Promises, Promises
by Julia Steinmetz
Back in 2002, long before I got gay married, I got queer married to my feminist art collective Toxic Titties. At that time, same sex marriage was still very much on the horizon: it would be another two years before Mayor Gavin Newsome would direct the clerks of San Francisco county to issue marriage licenses to same sex couples, resulting in roughly 4,000 same-sex marriages taking place before the California Supreme Court invalidated them on the grounds that a mayor does not have the power to contravene state law.[1] It would be another four years before that decision was overturned in a short-lived victory swiftly dampened by the passage of the infamous Proposition 8. In 2002, the question of whether or not marriage was an appropriate goal for LGBT politics was still in play, with all of the attendant conflicts concerning what might be lost in the respectability politics of assimilation.

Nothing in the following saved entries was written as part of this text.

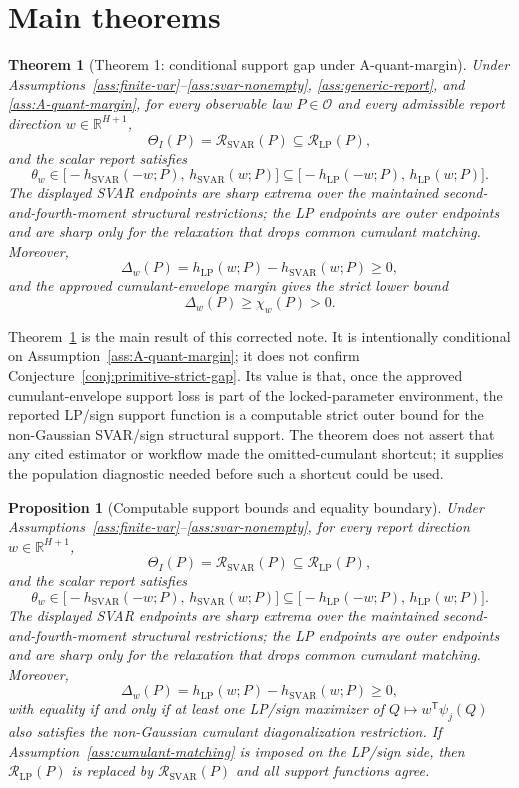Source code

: \documentclass[11pt]{article}
\newcommand{\transpose}{\mathsf{T}}
\newcommand{\R}{\mathbb{R}}
\theoremstyle{definition}
\theoremstyle{plain}
\newtheorem{theorem}{Theorem}
\newtheorem{proposition}{Proposition}
\theoremstyle{remark}
\begin{document}
\section{Main theorems}
\begin{theorem}[Theorem 1: conditional support gap under A-quant-margin]\label{thm:conditional-margin}
Under Assumptions~\ref{ass:finite-var}--\ref{ass:svar-nonempty},
\ref{ass:generic-report}, and \ref{ass:A-quant-margin}, for every observable
law \(P\in\mathcal O\) and every admissible report direction
\(w\in\R^{H+1}\),
\[
\Theta_I(P)=\mathcal R_{\mathrm{SVAR}}(P)
\subseteq \mathcal R_{\mathrm{LP}}(P),
\]
and the scalar report satisfies
\[
\theta_w\in
\bigl[-h_{\mathrm{SVAR}}(-w;P),\,h_{\mathrm{SVAR}}(w;P)\bigr]
\subseteq
\bigl[-h_{\mathrm{LP}}(-w;P),\,h_{\mathrm{LP}}(w;P)\bigr].
\]
The displayed SVAR endpoints are sharp extrema over the maintained
second-and-fourth-moment structural restrictions; the LP endpoints are outer
endpoints and are sharp only for the relaxation that drops common cumulant
matching.  Moreover,
\[
\Delta_w(P)=h_{\mathrm{LP}}(w;P)-h_{\mathrm{SVAR}}(w;P)\ge0,
\]
and the approved cumulant-envelope margin gives the strict lower bound
\[
\Delta_w(P)\ge \chi_w(P)>0.
\]
\end{theorem}

Theorem~\ref{thm:conditional-margin} is the main result of this corrected
note.  It is intentionally conditional on
Assumption~\ref{ass:A-quant-margin}; it does not confirm
Conjecture~\ref{conj:primitive-strict-gap}.  Its value is that, once the
approved cumulant-envelope support loss is part of the locked-parameter
environment, the reported LP/sign support function is a computable strict
outer bound for the non-Gaussian SVAR/sign structural support.  The theorem
does not assert that any cited estimator or workflow made the omitted-cumulant
shortcut; it supplies the population diagnostic needed before such a shortcut
could be used.

\begin{proposition}[Computable support bounds and equality boundary]\label{prop:support-boundary}
Under Assumptions~\ref{ass:finite-var}--\ref{ass:svar-nonempty}, for every
report direction \(w\in\R^{H+1}\),
\[
\Theta_I(P)=\mathcal R_{\mathrm{SVAR}}(P)
\subseteq \mathcal R_{\mathrm{LP}}(P),
\]
and the scalar report satisfies
\[
\theta_w\in
\bigl[-h_{\mathrm{SVAR}}(-w;P),\,h_{\mathrm{SVAR}}(w;P)\bigr]
\subseteq
\bigl[-h_{\mathrm{LP}}(-w;P),\,h_{\mathrm{LP}}(w;P)\bigr].
\]
The displayed SVAR endpoints are sharp extrema over the maintained
second-and-fourth-moment structural restrictions; the LP endpoints are outer
endpoints and are sharp only for the relaxation that drops common cumulant
matching.  Moreover,
\[
\Delta_w(P)=h_{\mathrm{LP}}(w;P)-h_{\mathrm{SVAR}}(w;P)\ge0,
\]
with equality if and only if at least one LP/sign maximizer of
\(Q\mapsto w^\transpose\psi_j(Q)\) also satisfies the non-Gaussian cumulant
diagonalization restriction.  If Assumption~\ref{ass:cumulant-matching} is
imposed on the LP/sign side, then \(\mathcal R_{\mathrm{LP}}(P)\) is replaced
by \(\mathcal R_{\mathrm{SVAR}}(P)\) and all support functions agree.
\end{proposition}
\end{document}
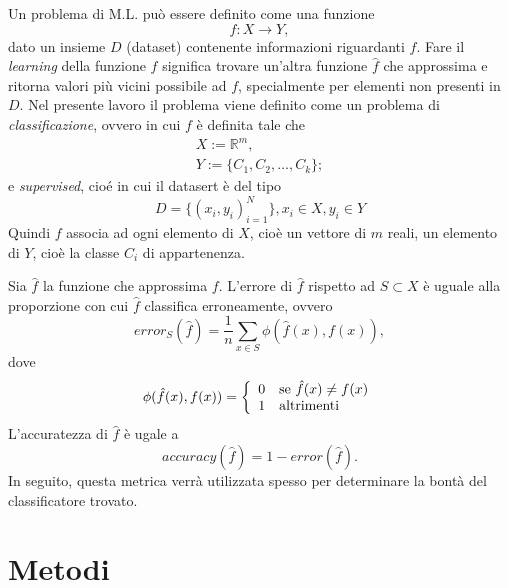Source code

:\documentclass[Lau,binding=0.6cm]{sapthesis}
\begin{document}
Un problema di M.L. pu\`o essere definito come una funzione 
\begin{equation}
f: X \to Y,\label{eq:3}
\end{equation}
dato un insieme $D$ (dataset) contenente informazioni riguardanti $f$.
Fare il \textit{learning} della funzione $f$ significa trovare un'altra funzione $\hat{f}$ che approssima e ritorna valori più vicini possibile ad $f$, specialmente per elementi non presenti in $D$.
Nel presente lavoro il problema viene definito come un problema di \textit{classificazione}, ovvero in cui $f$ \`e definita tale che
\begin{equation}
    \begin{array}{l}
    X := \mathbb{R}^m, \\
    Y := \{ C_1, C_2, \ldots, C_k \};
    \end{array}
\end{equation} 
e \textit{supervised}, cio\'e in cui il datasert \`e del tipo
\begin{equation}
    D = \{ (x_i, y_i)_{i=1}^N \}, x_i\in X, y_i\in Y
\end{equation}
Quindi $f$ associa ad ogni elemento di $X$, cio\`e un vettore di $m$ reali, un elemento di $Y$, cio\`e la classe $C_i$ di appartenenza.

Sia $\hat{f}$ la funzione che approssima $f$. L'errore di $\hat{f}$ rispetto ad $S \subset X$ \`e uguale alla proporzione con cui $\hat{f}$ classifica erroneamente, ovvero
\begin{equation}
    error_{S}(\hat{f}) = \frac{1}{n} \sum_{x\in S} \phi(\hat{f}(x), f(x)),
\end{equation}
dove
\begin{equation}
    \phi(\hat{f}(x), f(x)) = \left\{
        \begin{array}{rl}
            0 & \mbox{se $ \hat{f}(x) \ne f(x)$}\\
            1 & \mbox{altrimenti}
        \end{array}
    \right
    .
\end{equation}
L'accuratezza di $\hat{f}$ \`e ugale a
\begin{equation}
    accuracy(\hat{f}) = 1 - error(\hat{f}).
\end{equation}
In seguito, questa metrica verr\`a utilizzata spesso per determinare la bont\`a del classificatore trovato.


\chapter{Metodi}\label{chap:3}
\end{document}
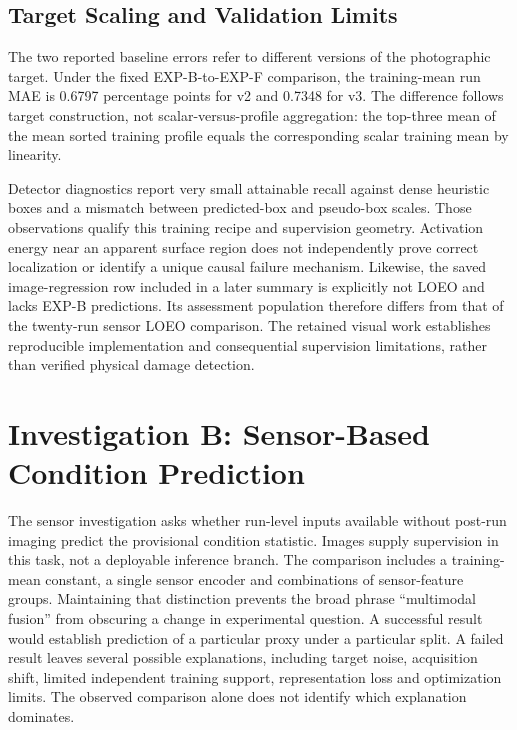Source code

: \subsection{Target Scaling and Validation Limits}
The two reported baseline errors refer to different versions of the photographic target.
Under the fixed EXP-B-to-EXP-F comparison, the training-mean run MAE is 0.6797
percentage points for v2 and 0.7348 for v3. The difference follows target construction,
not scalar-versus-profile aggregation: the top-three mean of the mean sorted training
profile equals the corresponding scalar training mean by linearity.

Detector diagnostics report very small attainable recall against dense heuristic boxes
and a mismatch between predicted-box and pseudo-box scales. Those observations qualify
this training recipe and supervision geometry. Activation energy near an apparent
surface region does not independently prove correct localization or identify a unique
causal failure mechanism. Likewise, the saved image-regression row included in a later
summary is explicitly not LOEO and lacks EXP-B predictions. Its assessment population
therefore differs from that of the twenty-run sensor LOEO comparison. The retained
visual work establishes reproducible implementation and consequential supervision
limitations, rather than verified physical damage detection.

\section{Investigation B: Sensor-Based Condition Prediction}
The sensor investigation asks whether run-level inputs available without post-run
imaging predict the provisional condition statistic. Images supply supervision in this
task, not a deployable inference branch. The comparison includes a training-mean
constant, a single sensor encoder and combinations of sensor-feature groups. Maintaining
that distinction prevents the broad phrase ``multimodal fusion'' from obscuring a change
in experimental question. A successful result would establish prediction of a particular
proxy under a particular split. A failed result leaves several possible explanations,
including target noise, acquisition shift, limited independent training support,
representation loss and optimization limits. The observed comparison alone does not
identify which explanation dominates.

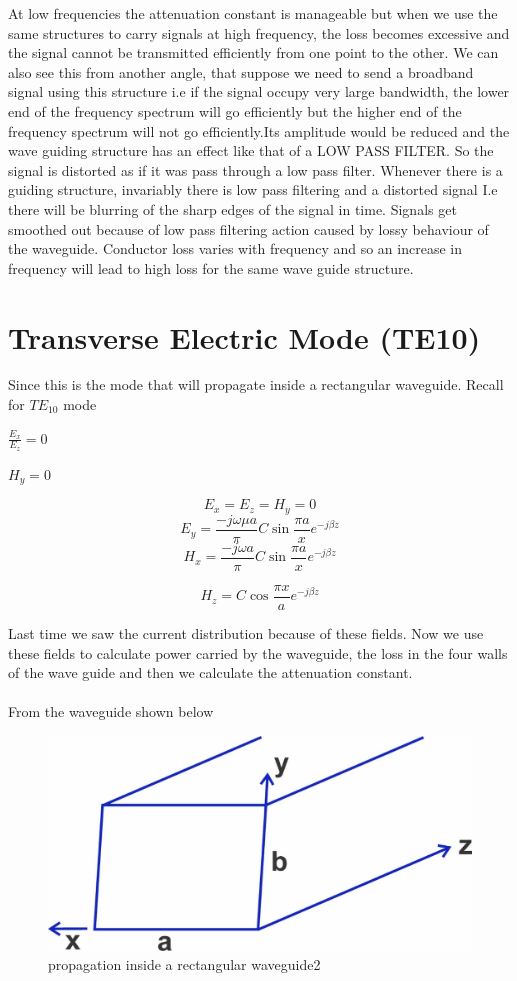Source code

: At low frequencies  the attenuation  constant  is manageable but when we use the same structures to carry signals at high frequency, the  loss becomes excessive and the signal cannot be transmitted  efficiently from one point to the other. We can also see this from another angle, that suppose we need to send a broadband signal using this  structure i.e if the signal occupy very large bandwidth, the lower  end of the frequency  spectrum will go efficiently but the higher end of the frequency spectrum  will not go efficiently.Its amplitude  would be reduced and the wave guiding structure has an effect like that of a LOW PASS FILTER. So the signal is distorted  as if it was pass through a low pass filter. 
Whenever  there is a guiding structure, invariably there is low pass filtering  and a distorted signal I.e there will be blurring  of the sharp edges of the signal in time. Signals get smoothed out because of low pass filtering action caused by lossy behaviour of the waveguide. Conductor loss varies with frequency and so an increase  in frequency will lead to high loss for the same wave guide structure. 

\section{Transverse Electric Mode (TE10)}
Since this is the mode that will propagate inside a rectangular waveguide. Recall for
$TE_{10}$ mode
\begin{center}
$\frac{E_x}{E_z}=0$

$H_y=0$	
\end{center}
$$
E_{x} = E_{z} = H_{y} = 0
$$	
$$
E_{y} = \dfrac{-j\omega\mu a }{\pi} C\sin \dfrac{\pi a}{x} e ^{-j\beta z}
$$
$$
H_{x} = \dfrac{-j\omega a}{\pi} C \sin\dfrac{\pi a}{x}
e^{-j\beta z} 
$$

$$
H_{z} = C\cos \dfrac{\pi x}{a} e^{-j\beta z}
$$


Last time we saw the current distribution because of these fields. Now we use  these fields to calculate power carried by the waveguide, the loss in the four walls of the wave guide and then we calculate the attenuation constant.\\\\ 
From the waveguide shown below

\begin{figure}[H]
\centering
\includegraphics[width=1\linewidth]{./graphics/lecture-image-21.jpg}
\caption{propagation inside a rectangular waveguide2}
\end{figure}


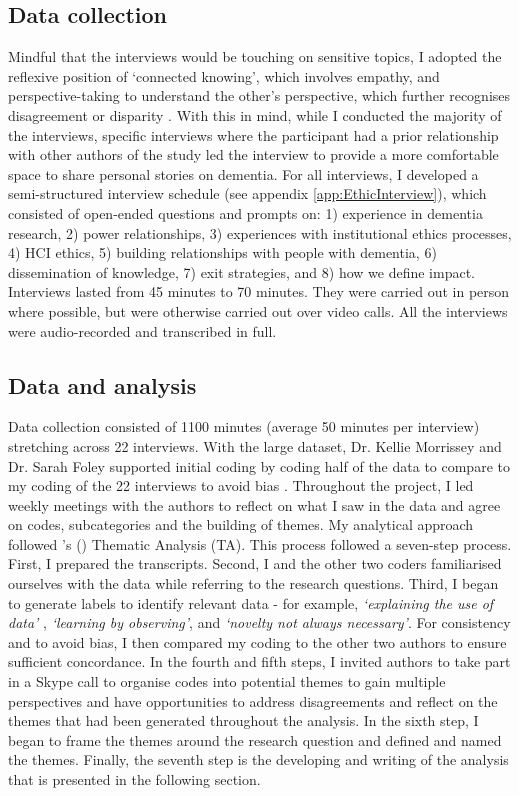 \subsection{Data collection}
\label{Ethics:dataCollection}
Mindful that the interviews would be touching on sensitive topics, I adopted the reflexive position of `connected knowing', which involves empathy, and perspective-taking to understand the other's perspective, which further recognises disagreement or disparity \citep{belenky_womens_1986}. With this in mind, while I conducted the majority of the interviews, specific interviews where the participant had a prior relationship with other authors of the study led the interview to provide a more comfortable space to share personal stories on dementia. For all interviews, I developed a semi-structured interview schedule (see appendix \ref{app:EthicInterview}), which consisted of open-ended questions and prompts on: 1) experience in dementia research, 2) power relationships, 3) experiences with institutional ethics processes, 4) HCI ethics, 5) building relationships with people with dementia, 6) dissemination of knowledge, 7) exit strategies, and 8) how we define impact. Interviews lasted from 45 minutes to 70 minutes. They were carried out in person where possible, but were otherwise carried out over video calls. All the interviews were audio-recorded and transcribed in full.

\subsection{Data and analysis}
\label{Ethics:Analysis}
Data collection consisted of 1100 minutes (average 50 minutes per interview) stretching across 22 interviews. With the large dataset, Dr. Kellie Morrissey and Dr. Sarah Foley supported initial coding by coding half of the data to compare to my coding of the 22 interviews to avoid bias \citep{berends_using_2005}. Throughout the project, I led weekly meetings with the authors to reflect on what I saw in the data and agree on codes, subcategories and the building of themes. My analytical approach followed \citeauthor{braun_using_2006}'s (\citeyear{braun_using_2006,braun_one_2020}) Thematic Analysis (TA). This process followed a seven-step process. First, I prepared the transcripts. Second, I and the other two coders familiarised ourselves with the data while referring to the research questions. Third, I began to generate labels to identify relevant data - for example, \textit{`explaining the use of data'}
, \textit{`learning by observing'}, and \textit{`novelty not always necessary'}. For consistency and to avoid bias, I then compared my coding to the other two authors to ensure sufficient concordance. In the fourth and fifth steps, I invited authors to take part in a Skype call to organise codes into potential themes to gain multiple perspectives and have opportunities to address disagreements and reflect on the themes that had been generated throughout the analysis. In the sixth step, I began to frame the themes around the research question and defined and named the themes. Finally, the seventh step is the developing and writing of the analysis that is presented in the following section.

At the same time a striking number of queers in our broader community were entering into Green Card marriages, some in exchange for cash payments ($6000 was the going rate), reciprocal agreements for accessing the benefits of EU citizenship, or as acts of political solidarity. The feeling was that you might as well use your right to marry for something, since tying it to romantic love was foreclosed. As the Toxic Titties we were interested in marriage as the act of entering a contract formalizing an important relationship, as well as in the aesthetics and collective performativity of the wedding ceremony. We effectively got engaged to one another as a collaborative group, and in the exhibition Promise, we installed a video of the process of negotiating a contract agreement with one another alongside the finalized text of that agreement and a trio of engagement rings engraved with the word “promise.” We imagined this would speak both to the promise we were making to one another in the commitment to our collaborative art practice, and the sense of “having promise” as young artists. In the same breath we staged a critique of the limited range of relationships that marriage was designed to support and a ritual validation of our collaboration as a vital form of relationality. In Toxic Union we staged an elaborate wedding ceremony for the Toxic Titties, complete with roller skating “flower girls,” radical “mothers” of the brides, maids of dishonor, custom hand-sewn gowns and an Elvis inspired jumpsuit, a lesbo synth-rock wedding band (Radio Vago), multiple cakes, stylists and costumes for the attendees as well as the ceremony participants, an officiant, and a faux INS officer. In its messy excess and punk extravagance, Toxic Union was our attempt to enact what Andrea Fraser describes as the difficult work of critical experience:
Collaborating with the Gay Divorcees has been another such pleasureable, intense, and complex form of critical experience. Together we’ve mined our collective unthought known for the often conflicting desires, fears, hope, dread, regret, and emerging self-knowledge that undergirded the impulse to get gay married as well as the necessity of gay divorce. In the process we have forged another kind of union, and turned some of the trauma of our forays into homonormativity into the promising material of a new set of queer bonds and an album full of songs laced with pathos, humor, loss, and joy.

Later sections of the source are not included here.